- _What is required_
Your task is to print, exactly and only, the lines from the start of the entries below through the line with "The technological difficulties". Include both ends, but skip the pictures.

- _Collected data_
== == ==
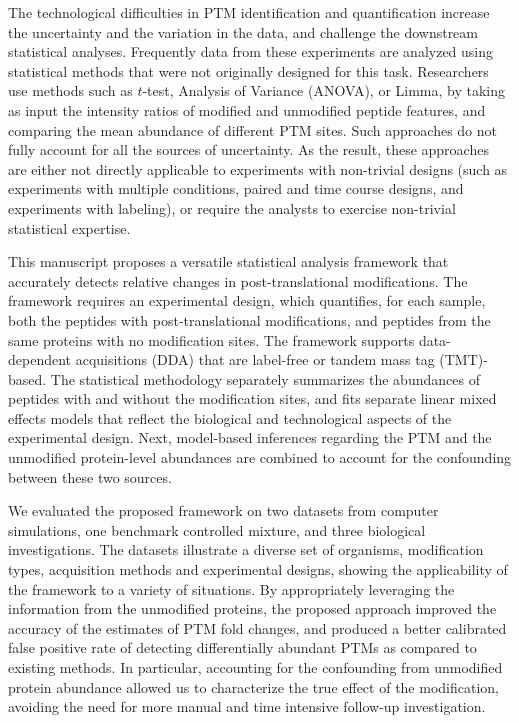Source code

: \documentclass[mcp]{article}
\numberwithin{table}{section}
\begin{document}
The technological difficulties in PTM identification and quantification increase the uncertainty and the variation in the data, and challenge the downstream statistical analyses. Frequently data from these experiments are analyzed using statistical methods that were not originally designed for this task. Researchers use methods such as $t$-test\cite{Kalpic:2011}, Analysis of Variance (ANOVA)\cite{girden:1992}, or Limma\cite{Ritchie_15a}, by taking as input the intensity ratios of modified and unmodified peptide features, and comparing the mean abundance of different PTM sites. Such approaches do not fully account for all the sources of uncertainty. As the result, these approaches are either not directly applicable to experiments with non-trivial designs (such as experiments with multiple conditions, paired and time course designs, and experiments with labeling), or require the analysts to exercise non-trivial statistical expertise.

This manuscript proposes a versatile statistical analysis framework that accurately detects relative changes in post-translational modifications. The framework requires an experimental design, which quantifies, for each sample, both the peptides with post-translational modifications, and peptides from the same proteins with no modification sites. The framework supports data-dependent acquisitions (DDA) that are label-free or tandem mass tag (TMT)-based. The statistical methodology separately summarizes the abundances of peptides with and without the modification sites, and fits separate linear mixed effects models that reflect the biological and technological aspects of the experimental design. Next, model-based inferences regarding the PTM and the unmodified protein-level abundances are combined to account for the confounding between these two sources.

We evaluated the proposed framework on two datasets from computer simulations, one benchmark controlled mixture, and three biological investigations. The datasets illustrate a diverse set of organisms, modification types, acquisition methods and experimental designs, showing the applicability of the framework to a variety of situations. By appropriately leveraging the information from the unmodified proteins, the proposed approach improved the accuracy of the estimates of PTM fold changes, and produced a better calibrated false positive rate of detecting differentially abundant PTMs as compared to existing methods. In particular, accounting for the confounding from unmodified protein abundance allowed us to characterize the true effect of the modification, avoiding the need for more manual and time intensive follow-up investigation.
\end{document}
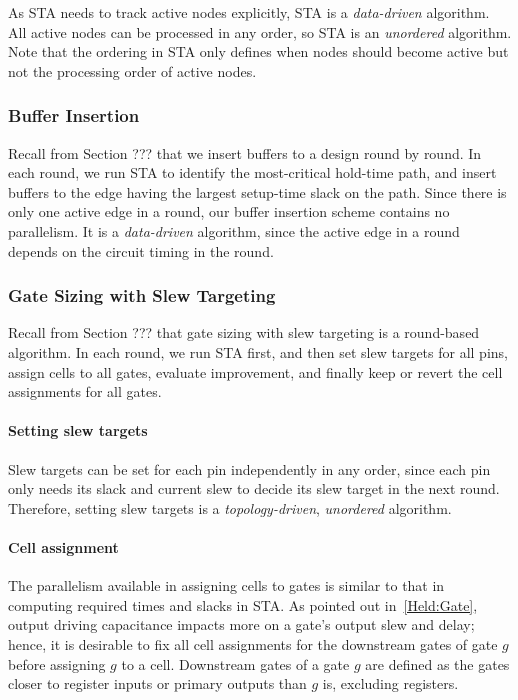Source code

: As STA needs to track active nodes explicitly, STA is a {\em data-driven} algorithm. All active nodes can be processed in any order, so STA is an {\em unordered} algorithm. Note that the ordering in STA only defines when nodes should become active but not the processing order of active nodes.

\subsubsection{Buffer Insertion}

Recall from Section ??? that we insert buffers to a design round by round. In each round, we run STA to identify the most-critical hold-time path, and insert buffers to the edge having the largest setup-time slack on the path. Since there is only one active edge in a round, our buffer insertion scheme contains no parallelism. It is a {\em data-driven} algorithm, since the active edge in a round depends on the circuit timing in the round.

\subsubsection{Gate Sizing with Slew Targeting}

Recall from Section ??? that gate sizing with slew targeting is a round-based algorithm. In each round, we run STA first, and then set slew targets for all pins, assign cells to all gates, evaluate improvement, and finally keep or revert the cell assignments for all gates.

\paragraph{Setting slew targets} Slew targets can be set for each pin independently in any order, since each pin only needs its slack and current slew to decide its slew target in the next round. Therefore, setting slew targets is a {\em topology-driven}, {\em unordered} algorithm.

\paragraph{Cell assignment} The parallelism available in assigning cells to gates is similar to that in computing required times and slacks in STA. As pointed out in~\ref{Held:Gate}, output driving capacitance impacts more on a gate's output slew and delay; hence, it is desirable to fix all cell assignments for the downstream gates of gate $g$ before assigning $g$ to a cell. Downstream gates of a gate $g$ are defined as the gates closer to register inputs or primary outputs than $g$ is, excluding registers.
== == ==
- _Response to this exercise_
Source code

: \documentclass[mcp]{article}
\numberwithin{table}{section}
\begin{document}
The technological difficulties in PTM identification and quantification increase the uncertainty and the variation in the data, and challenge the downstream statistical analyses. Frequently data from these experiments are analyzed using statistical methods that were not originally designed for this task. Researchers use methods such as $t$-test\cite{Kalpic:2011}, Analysis of Variance (ANOVA)\cite{girden:1992}, or Limma\cite{Ritchie_15a}, by taking as input the intensity ratios of modified and unmodified peptide features, and comparing the mean abundance of different PTM sites. Such approaches do not fully account for all the sources of uncertainty. As the result, these approaches are either not directly applicable to experiments with non-trivial designs (such as experiments with multiple conditions, paired and time course designs, and experiments with labeling), or require the analysts to exercise non-trivial statistical expertise.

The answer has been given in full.